**PROMPT:** Among the records that follow, find the line with "## Learning from Functional" and the line with "## It’s Our Thing". Set down those lines and all lines between them exactly, without adding anything.

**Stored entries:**
★ ★ ★ ★
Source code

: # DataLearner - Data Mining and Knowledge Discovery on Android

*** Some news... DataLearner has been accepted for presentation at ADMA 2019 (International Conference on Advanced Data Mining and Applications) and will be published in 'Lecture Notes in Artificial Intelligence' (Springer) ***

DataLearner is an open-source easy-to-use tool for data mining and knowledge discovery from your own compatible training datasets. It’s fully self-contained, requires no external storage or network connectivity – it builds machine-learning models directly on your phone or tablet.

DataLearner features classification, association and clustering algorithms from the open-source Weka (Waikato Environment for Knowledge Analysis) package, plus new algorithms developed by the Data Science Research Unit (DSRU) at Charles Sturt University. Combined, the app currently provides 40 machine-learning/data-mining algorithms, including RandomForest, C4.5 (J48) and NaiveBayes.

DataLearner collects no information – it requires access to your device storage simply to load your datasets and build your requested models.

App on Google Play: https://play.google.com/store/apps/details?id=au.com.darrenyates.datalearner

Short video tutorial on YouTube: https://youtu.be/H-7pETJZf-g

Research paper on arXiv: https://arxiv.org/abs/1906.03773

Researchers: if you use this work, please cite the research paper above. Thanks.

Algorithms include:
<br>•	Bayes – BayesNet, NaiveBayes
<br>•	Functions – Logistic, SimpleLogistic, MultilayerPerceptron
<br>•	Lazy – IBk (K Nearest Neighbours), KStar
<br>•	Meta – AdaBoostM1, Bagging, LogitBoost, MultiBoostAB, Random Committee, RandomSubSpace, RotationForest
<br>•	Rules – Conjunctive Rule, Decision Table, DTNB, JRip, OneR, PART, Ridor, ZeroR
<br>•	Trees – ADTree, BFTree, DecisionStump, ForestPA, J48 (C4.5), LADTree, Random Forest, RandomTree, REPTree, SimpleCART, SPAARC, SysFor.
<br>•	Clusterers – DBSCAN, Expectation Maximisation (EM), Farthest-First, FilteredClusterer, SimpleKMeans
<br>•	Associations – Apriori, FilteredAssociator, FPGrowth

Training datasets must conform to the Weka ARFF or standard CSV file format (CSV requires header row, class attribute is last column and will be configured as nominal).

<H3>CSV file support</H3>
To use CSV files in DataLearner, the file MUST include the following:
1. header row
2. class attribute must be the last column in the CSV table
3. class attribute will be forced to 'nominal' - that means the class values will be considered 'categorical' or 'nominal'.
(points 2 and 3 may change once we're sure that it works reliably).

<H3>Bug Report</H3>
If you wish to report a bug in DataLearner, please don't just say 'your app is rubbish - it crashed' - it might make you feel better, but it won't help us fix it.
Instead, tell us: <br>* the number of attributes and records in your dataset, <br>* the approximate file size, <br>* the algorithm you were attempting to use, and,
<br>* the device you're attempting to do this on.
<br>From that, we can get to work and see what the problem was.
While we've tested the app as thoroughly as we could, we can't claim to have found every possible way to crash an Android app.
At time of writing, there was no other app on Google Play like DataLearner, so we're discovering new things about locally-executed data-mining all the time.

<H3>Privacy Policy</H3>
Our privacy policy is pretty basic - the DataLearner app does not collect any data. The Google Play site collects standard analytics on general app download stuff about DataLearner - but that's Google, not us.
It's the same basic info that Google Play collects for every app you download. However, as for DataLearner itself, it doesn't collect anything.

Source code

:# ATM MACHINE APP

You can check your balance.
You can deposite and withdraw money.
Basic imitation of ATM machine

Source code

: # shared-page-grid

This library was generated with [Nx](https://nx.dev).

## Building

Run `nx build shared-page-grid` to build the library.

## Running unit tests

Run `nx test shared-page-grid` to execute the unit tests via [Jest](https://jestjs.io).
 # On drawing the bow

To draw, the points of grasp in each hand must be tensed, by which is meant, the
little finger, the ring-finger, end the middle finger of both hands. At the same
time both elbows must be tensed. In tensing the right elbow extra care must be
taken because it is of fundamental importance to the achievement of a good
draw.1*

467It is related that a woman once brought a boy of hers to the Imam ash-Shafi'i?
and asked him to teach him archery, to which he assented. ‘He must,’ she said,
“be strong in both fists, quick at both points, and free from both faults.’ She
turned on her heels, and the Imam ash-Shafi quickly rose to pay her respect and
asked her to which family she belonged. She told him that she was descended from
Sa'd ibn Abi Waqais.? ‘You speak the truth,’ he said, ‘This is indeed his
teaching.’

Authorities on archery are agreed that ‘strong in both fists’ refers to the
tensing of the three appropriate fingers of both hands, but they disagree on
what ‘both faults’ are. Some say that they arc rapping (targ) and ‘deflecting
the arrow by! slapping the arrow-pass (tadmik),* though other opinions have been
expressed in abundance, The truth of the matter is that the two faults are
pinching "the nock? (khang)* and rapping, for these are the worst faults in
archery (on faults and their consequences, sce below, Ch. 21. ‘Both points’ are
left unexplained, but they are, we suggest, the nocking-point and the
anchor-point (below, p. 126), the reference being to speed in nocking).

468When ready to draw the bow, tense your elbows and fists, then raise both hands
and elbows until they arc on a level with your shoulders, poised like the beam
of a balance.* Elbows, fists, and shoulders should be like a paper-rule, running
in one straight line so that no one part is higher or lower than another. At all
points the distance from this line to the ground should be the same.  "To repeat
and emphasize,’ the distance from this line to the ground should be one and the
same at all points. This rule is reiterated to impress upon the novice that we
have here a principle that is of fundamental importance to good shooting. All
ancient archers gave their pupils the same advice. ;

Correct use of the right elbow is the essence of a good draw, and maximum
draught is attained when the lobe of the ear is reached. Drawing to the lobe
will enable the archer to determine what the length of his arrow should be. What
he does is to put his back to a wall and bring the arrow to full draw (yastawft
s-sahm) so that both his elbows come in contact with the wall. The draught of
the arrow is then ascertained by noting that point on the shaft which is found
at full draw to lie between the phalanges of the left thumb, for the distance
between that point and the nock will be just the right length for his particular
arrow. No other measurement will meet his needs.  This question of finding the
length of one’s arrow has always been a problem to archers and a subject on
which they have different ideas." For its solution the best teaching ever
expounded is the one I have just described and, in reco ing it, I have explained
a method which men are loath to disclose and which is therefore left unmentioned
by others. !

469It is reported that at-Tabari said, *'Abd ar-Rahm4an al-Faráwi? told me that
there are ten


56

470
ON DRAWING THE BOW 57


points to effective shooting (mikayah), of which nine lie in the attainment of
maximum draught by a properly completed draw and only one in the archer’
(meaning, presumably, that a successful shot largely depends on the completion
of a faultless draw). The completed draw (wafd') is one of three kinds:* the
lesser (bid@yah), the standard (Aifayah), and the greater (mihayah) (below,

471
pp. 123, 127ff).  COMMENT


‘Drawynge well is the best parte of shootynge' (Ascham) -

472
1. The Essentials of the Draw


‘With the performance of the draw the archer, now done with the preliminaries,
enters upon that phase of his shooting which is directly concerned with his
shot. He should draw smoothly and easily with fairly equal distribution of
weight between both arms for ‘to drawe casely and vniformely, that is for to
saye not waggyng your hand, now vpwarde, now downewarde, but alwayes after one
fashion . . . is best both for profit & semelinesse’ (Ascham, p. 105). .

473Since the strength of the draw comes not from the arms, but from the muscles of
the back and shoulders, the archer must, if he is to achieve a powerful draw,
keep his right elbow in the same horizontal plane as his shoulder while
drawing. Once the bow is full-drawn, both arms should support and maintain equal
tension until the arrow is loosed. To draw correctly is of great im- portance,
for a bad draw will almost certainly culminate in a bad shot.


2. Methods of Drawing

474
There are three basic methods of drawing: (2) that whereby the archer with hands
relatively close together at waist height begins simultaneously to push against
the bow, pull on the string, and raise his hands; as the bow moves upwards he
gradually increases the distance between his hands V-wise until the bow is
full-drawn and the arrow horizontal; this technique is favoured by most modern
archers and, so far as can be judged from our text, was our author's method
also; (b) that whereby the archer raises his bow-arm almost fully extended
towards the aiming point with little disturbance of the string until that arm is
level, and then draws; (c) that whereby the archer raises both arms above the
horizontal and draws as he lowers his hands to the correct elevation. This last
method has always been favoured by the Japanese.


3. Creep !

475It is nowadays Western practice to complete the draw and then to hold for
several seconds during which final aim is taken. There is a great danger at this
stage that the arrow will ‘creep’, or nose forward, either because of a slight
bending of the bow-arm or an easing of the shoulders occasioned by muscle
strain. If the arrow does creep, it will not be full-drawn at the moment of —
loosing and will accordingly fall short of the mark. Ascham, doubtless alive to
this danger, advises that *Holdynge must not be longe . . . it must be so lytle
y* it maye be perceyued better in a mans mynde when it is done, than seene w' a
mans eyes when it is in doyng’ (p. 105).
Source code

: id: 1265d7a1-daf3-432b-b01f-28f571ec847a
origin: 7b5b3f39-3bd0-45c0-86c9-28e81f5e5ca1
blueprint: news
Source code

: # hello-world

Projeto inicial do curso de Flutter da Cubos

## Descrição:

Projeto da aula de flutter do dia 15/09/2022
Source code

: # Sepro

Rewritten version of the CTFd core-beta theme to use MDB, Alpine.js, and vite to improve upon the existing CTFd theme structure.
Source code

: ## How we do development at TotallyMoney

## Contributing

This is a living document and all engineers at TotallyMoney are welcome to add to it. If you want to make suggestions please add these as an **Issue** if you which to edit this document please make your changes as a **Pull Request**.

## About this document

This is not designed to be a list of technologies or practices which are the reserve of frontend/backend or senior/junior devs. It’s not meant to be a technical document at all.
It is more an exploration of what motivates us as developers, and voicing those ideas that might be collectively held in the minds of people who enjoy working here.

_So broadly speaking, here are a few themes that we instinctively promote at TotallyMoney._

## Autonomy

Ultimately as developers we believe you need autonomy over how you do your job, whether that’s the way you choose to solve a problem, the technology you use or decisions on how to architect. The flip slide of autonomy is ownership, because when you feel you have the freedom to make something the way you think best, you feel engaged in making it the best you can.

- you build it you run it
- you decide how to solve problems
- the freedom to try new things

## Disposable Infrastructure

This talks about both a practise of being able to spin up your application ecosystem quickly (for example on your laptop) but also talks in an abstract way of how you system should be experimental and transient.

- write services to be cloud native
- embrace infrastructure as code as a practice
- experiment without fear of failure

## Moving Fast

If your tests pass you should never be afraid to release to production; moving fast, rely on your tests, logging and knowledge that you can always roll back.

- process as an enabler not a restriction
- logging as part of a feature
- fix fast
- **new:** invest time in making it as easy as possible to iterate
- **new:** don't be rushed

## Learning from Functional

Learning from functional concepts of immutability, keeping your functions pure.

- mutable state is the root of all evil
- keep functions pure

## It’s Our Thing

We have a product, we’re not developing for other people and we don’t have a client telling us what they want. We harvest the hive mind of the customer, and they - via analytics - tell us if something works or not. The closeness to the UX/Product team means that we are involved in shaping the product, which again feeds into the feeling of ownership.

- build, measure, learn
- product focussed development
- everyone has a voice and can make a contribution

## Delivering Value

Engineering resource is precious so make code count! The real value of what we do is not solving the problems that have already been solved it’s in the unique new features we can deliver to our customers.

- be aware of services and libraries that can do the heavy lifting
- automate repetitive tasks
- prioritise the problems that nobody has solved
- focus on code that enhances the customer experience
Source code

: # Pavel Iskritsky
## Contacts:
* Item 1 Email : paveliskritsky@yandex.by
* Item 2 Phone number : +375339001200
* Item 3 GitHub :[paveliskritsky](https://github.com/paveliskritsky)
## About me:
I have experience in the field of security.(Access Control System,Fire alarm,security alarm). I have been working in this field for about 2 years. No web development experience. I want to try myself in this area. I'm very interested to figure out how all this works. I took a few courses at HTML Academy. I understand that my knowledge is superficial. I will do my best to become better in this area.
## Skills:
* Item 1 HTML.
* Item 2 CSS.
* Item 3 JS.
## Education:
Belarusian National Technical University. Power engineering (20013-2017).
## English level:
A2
★ ★ ★ ★
**RESULT FOR THIS EXERCISE:**
## Learning from Functional

Learning from functional concepts of immutability, keeping your functions pure.

- mutable state is the root of all evil
- keep functions pure

## It’s Our Thing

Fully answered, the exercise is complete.